Les avantages des femmes qui choisissent l’allaitement ont probablement biaisé les résultats des recherches passées.

Une nouvelle étude [1] qui a comparé des jumeaux ayant été nourris de différentes manières pendant leur enfance, montre que l’allaitement au sein pourrait ne pas être plus bénéfique que l’allaitement au biberon sur 10 des 11 critères de la santé et du bien-être sur le long terme, chez des enfants âgés de 4 à 14 ans.

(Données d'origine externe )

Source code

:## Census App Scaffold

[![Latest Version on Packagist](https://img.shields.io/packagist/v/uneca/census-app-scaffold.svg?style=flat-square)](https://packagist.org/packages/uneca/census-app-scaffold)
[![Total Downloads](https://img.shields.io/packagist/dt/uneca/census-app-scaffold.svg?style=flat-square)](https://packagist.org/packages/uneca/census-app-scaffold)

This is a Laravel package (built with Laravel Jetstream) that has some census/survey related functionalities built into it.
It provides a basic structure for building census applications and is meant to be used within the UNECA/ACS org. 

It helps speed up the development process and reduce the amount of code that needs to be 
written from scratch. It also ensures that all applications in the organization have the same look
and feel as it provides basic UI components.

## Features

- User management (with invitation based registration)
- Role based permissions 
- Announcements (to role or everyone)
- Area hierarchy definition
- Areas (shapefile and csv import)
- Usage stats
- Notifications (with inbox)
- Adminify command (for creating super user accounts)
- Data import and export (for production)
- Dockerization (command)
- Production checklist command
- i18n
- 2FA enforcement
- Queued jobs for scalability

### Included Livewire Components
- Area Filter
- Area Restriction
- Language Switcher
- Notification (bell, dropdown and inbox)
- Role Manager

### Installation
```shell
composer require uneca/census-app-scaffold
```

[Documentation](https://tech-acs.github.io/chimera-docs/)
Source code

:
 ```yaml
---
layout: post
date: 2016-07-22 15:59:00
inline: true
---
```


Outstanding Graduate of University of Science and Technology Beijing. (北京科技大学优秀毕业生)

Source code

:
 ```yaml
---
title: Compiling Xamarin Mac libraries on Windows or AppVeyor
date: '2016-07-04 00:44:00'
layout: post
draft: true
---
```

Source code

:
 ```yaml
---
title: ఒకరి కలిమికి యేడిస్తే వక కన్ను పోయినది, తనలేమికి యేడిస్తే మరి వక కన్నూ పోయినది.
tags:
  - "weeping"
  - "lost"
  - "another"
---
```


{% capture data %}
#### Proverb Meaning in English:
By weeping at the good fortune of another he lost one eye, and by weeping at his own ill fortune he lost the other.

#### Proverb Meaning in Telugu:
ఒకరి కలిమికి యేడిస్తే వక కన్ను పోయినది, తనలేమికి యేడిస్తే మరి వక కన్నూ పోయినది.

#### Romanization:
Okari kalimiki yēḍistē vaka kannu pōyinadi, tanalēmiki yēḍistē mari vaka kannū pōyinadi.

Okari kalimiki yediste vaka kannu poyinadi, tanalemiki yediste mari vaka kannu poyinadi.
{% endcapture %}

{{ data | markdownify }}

Le seul qui sorte du lot est l’asthme, qui a plus été associé à l’allaitement au sein que par biberon. L’étude a également inclus une analyse des résultats à travers les familles de différentes ethnies et de différentes catégories socioéconomiques dans un objectif de comparaison, et ces résultats correspondent à d’autres études qui ont montré que les bénéfices pour les enfants d’un l’allaitement au sein l’emportaient sur ceux au biberon.

L’auteur de l’étude, Cynthia Colen, explique qu’il y a une raison claire expliquant cela : “de nombreuses études souffrent d’un biais de sélection. Elles ne contrôlaient pas, ou ne pouvaient pas contrôler statistiquement des facteurs comme l’ethnie, l’âge, les revenus du foyer, le travail de la mère, des éléments dont nous savons maintenant qu’ils peuvent modifier les résultats de l’allaitement et de la santé. Les mamans qui ont plus de ressources, avec des niveaux d’éducation plus élevés et des niveaux de revenus plus importants, ainsi que davantage de flexibilité dans leur emploi du temps quotidien, sont plus susceptibles d’allaiter leurs bébés au sein, et de pouvoir le faire plus longtemps”.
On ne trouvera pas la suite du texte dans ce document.